• [What this task involves]:
Gather every line of the entries that includes the word "begin".

(Collected data)

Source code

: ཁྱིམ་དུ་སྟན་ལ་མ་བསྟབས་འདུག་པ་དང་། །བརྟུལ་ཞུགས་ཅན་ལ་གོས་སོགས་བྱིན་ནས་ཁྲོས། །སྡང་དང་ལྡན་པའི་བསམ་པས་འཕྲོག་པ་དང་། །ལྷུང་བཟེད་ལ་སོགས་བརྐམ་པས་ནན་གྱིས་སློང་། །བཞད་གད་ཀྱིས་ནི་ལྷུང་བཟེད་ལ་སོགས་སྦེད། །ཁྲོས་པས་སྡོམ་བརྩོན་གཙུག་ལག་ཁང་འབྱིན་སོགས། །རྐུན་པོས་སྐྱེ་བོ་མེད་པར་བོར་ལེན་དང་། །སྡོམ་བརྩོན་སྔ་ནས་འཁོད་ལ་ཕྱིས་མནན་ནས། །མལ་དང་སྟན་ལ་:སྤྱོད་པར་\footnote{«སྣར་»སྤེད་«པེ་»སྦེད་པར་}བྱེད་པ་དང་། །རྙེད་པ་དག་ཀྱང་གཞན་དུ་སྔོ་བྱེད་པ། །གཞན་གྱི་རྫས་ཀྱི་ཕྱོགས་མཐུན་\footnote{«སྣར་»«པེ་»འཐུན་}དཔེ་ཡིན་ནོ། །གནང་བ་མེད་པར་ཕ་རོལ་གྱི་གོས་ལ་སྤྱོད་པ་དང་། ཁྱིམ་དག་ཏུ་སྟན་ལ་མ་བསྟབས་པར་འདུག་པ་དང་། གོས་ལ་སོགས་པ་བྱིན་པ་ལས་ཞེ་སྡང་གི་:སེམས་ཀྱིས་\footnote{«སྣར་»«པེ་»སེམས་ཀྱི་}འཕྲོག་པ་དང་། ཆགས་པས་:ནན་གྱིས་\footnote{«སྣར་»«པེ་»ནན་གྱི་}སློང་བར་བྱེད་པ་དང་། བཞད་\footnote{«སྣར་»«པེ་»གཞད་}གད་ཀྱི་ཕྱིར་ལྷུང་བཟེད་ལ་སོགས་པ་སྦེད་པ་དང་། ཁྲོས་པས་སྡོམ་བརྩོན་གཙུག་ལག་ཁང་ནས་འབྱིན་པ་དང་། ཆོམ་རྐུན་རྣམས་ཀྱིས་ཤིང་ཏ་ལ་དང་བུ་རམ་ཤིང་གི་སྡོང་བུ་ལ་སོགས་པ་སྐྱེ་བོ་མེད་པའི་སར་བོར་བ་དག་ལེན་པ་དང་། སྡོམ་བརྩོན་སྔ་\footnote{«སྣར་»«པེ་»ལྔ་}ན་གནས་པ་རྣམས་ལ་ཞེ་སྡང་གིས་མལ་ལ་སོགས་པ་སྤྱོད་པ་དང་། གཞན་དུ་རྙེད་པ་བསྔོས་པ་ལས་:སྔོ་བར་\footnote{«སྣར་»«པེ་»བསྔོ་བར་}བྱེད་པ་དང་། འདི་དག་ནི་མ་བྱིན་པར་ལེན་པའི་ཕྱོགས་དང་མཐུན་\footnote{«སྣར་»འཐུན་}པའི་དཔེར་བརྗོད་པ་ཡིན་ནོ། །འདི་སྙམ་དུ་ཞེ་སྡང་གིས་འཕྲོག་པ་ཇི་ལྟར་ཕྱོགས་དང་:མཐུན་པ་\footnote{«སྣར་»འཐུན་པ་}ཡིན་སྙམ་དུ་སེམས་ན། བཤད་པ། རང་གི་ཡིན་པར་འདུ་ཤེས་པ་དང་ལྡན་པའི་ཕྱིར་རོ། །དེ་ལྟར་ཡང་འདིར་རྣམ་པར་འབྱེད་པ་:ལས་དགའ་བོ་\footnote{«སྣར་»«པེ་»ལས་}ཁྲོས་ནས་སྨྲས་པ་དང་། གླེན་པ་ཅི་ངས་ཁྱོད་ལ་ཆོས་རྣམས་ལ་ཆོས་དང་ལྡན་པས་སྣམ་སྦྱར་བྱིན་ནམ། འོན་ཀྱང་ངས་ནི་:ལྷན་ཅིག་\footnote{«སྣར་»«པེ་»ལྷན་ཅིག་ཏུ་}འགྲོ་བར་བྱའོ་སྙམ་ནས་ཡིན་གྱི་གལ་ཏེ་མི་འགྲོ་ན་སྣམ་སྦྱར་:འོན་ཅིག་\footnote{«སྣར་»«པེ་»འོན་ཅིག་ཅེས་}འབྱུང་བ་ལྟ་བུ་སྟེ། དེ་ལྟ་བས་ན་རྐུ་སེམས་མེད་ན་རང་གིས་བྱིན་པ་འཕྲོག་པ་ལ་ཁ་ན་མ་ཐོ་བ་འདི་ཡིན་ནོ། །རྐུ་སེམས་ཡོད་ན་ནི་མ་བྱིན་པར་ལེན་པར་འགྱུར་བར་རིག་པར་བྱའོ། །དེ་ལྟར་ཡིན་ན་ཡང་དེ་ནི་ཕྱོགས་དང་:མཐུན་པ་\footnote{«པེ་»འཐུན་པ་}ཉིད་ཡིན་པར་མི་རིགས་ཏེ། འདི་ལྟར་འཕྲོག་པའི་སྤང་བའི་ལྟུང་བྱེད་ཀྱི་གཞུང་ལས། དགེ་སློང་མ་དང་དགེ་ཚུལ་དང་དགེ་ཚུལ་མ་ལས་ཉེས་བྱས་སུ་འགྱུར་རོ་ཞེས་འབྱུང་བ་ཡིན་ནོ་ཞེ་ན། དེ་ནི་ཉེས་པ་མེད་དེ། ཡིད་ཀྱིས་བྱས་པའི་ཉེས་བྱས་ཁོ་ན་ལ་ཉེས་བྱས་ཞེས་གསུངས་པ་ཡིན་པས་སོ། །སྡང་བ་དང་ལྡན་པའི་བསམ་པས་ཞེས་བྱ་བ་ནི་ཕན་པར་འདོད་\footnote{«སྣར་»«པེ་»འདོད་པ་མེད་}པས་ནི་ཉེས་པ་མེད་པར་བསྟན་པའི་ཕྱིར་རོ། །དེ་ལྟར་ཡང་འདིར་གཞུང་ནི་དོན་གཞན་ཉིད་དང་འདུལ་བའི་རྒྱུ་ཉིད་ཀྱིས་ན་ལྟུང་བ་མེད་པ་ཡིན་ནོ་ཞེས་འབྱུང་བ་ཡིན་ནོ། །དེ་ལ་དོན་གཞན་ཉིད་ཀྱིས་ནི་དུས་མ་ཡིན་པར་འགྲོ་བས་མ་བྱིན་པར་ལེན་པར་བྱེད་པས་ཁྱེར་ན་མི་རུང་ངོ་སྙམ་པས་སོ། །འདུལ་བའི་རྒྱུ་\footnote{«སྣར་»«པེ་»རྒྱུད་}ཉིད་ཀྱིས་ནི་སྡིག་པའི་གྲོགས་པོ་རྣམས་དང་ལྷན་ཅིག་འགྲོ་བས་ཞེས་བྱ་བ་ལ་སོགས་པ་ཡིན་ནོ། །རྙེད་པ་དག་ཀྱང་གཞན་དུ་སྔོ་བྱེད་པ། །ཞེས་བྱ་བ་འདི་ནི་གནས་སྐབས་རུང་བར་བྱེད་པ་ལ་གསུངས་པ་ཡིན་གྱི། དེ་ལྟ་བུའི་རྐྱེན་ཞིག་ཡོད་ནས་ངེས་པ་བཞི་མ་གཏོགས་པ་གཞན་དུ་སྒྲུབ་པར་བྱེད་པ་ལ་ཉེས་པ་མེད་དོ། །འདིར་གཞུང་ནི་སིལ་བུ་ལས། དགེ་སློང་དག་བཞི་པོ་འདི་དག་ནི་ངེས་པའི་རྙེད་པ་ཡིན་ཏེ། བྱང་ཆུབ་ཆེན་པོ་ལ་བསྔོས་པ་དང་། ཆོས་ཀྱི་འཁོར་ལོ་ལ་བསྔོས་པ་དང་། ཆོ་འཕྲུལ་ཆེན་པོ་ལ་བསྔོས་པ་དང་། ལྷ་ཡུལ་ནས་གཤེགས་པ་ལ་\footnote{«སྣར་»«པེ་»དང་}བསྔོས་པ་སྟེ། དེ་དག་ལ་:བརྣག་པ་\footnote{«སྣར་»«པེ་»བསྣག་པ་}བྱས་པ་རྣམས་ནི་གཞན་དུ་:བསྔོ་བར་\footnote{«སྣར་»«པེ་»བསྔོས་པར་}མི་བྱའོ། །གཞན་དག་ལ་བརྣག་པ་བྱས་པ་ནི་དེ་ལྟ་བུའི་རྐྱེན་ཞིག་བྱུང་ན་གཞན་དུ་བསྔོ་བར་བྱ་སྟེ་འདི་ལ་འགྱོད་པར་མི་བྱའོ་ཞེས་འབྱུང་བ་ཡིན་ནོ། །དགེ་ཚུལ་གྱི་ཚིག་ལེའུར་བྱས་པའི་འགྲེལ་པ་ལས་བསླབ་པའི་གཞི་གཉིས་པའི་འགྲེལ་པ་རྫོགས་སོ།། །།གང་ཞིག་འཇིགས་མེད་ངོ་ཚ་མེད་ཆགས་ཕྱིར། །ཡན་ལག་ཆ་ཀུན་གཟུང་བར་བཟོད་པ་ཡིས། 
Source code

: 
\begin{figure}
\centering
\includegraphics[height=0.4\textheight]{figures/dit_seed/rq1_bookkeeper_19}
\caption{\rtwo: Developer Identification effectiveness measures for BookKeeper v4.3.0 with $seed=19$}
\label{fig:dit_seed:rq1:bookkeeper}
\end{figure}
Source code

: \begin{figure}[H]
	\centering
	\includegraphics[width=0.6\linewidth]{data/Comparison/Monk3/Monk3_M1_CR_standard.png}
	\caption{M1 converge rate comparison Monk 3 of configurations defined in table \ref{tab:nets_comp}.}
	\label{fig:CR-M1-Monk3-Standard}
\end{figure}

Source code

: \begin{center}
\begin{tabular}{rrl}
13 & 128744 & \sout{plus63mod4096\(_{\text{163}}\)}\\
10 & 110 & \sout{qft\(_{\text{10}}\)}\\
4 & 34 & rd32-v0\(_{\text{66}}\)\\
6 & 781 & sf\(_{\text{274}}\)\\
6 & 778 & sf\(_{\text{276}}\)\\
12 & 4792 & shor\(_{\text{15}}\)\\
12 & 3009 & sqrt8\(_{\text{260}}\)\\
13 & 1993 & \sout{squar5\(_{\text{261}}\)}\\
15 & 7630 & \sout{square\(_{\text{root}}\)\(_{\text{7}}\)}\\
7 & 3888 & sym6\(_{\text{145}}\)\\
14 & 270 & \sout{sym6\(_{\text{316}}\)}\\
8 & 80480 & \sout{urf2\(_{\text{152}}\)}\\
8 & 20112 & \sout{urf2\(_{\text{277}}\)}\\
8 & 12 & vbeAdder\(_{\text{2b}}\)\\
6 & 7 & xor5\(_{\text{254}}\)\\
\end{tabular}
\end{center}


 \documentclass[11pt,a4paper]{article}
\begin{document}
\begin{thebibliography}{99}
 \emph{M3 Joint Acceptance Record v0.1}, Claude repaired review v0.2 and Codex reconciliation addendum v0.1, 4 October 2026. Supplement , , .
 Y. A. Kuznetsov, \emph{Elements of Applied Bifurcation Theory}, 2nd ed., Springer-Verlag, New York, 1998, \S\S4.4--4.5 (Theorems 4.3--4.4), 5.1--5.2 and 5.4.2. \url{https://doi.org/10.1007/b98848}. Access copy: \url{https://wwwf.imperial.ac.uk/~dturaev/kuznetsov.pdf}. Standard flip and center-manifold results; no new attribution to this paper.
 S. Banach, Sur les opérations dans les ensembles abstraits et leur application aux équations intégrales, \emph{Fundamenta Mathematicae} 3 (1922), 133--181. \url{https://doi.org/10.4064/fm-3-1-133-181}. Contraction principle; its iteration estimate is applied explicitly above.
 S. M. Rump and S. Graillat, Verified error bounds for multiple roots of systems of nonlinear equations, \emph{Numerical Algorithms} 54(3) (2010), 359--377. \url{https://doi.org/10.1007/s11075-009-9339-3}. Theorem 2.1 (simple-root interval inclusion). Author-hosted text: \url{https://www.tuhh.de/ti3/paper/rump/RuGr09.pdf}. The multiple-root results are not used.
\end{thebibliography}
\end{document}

• [Output]:
\begin{figure}
: \begin{figure}[H]
: \begin{center}
\begin{tabular}{rrl}
\begin{document}
\begin{thebibliography}{99}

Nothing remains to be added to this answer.